MATERIAL SUPPLIED »
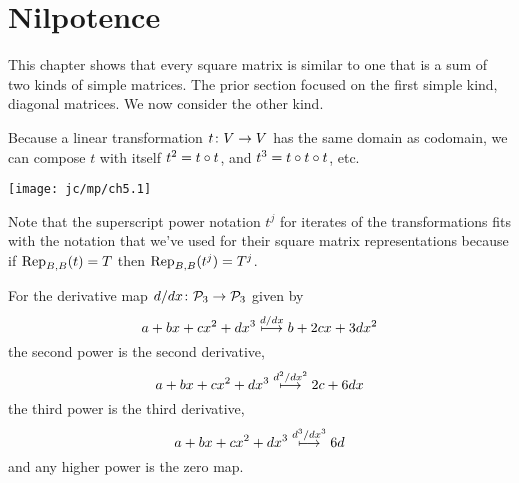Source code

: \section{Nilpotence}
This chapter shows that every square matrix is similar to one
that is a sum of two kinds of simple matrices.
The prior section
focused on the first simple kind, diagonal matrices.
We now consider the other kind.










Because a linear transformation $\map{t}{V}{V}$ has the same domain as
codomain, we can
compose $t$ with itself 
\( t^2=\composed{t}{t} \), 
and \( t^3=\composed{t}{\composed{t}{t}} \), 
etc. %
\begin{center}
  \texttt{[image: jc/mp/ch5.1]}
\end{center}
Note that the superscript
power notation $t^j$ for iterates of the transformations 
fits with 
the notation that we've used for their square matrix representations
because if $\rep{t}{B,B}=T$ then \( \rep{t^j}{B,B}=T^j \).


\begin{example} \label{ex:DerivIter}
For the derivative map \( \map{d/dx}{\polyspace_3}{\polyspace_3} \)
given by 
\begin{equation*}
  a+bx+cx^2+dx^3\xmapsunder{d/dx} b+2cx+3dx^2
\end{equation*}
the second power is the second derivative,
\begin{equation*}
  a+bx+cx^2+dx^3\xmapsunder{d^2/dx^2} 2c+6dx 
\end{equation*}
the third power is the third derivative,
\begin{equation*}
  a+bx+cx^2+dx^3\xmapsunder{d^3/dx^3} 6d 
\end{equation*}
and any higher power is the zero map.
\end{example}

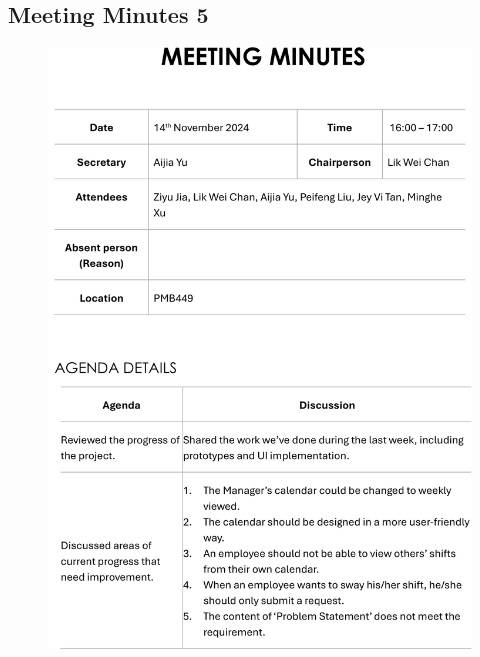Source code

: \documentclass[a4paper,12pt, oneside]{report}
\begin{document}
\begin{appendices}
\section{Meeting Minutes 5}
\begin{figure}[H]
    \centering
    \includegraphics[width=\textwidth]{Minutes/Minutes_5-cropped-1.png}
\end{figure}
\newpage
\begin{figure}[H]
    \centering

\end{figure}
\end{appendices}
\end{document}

TASK ITEM » Could you restate all of the data above word for word and skip every picture?

REPLY »
Source code

: \section{Nilpotence}
This chapter shows that every square matrix is similar to one
that is a sum of two kinds of simple matrices.
The prior section
focused on the first simple kind, diagonal matrices.
We now consider the other kind.










Because a linear transformation $\map{t}{V}{V}$ has the same domain as
codomain, we can
compose $t$ with itself 
\( t^2=\composed{t}{t} \), 
and \( t^3=\composed{t}{\composed{t}{t}} \), 
etc. %
\begin{center}
  \texttt{[image: jc/mp/ch5.1]}
\end{center}
Note that the superscript
power notation $t^j$ for iterates of the transformations 
fits with 
the notation that we've used for their square matrix representations
because if $\rep{t}{B,B}=T$ then \( \rep{t^j}{B,B}=T^j \).


\begin{example} \label{ex:DerivIter}
For the derivative map \( \map{d/dx}{\polyspace_3}{\polyspace_3} \)
given by 
\begin{equation*}
  a+bx+cx^2+dx^3\xmapsunder{d/dx} b+2cx+3dx^2
\end{equation*}
the second power is the second derivative,
\begin{equation*}
  a+bx+cx^2+dx^3\xmapsunder{d^2/dx^2} 2c+6dx 
\end{equation*}
the third power is the third derivative,
\begin{equation*}
  a+bx+cx^2+dx^3\xmapsunder{d^3/dx^3} 6d 
\end{equation*}
and any higher power is the zero map.
\end{example}

Source code

: \documentclass[a4paper,12pt, oneside]{report}
\begin{document}
\begin{appendices}
\section{Meeting Minutes 5}
\begin{figure}[H]
    \centering
    \includegraphics[width=\textwidth]{Minutes/Minutes_5-cropped-1.png}
\end{figure}
\newpage
\begin{figure}[H]
    \centering

\end{figure}
\end{appendices}
\end{document}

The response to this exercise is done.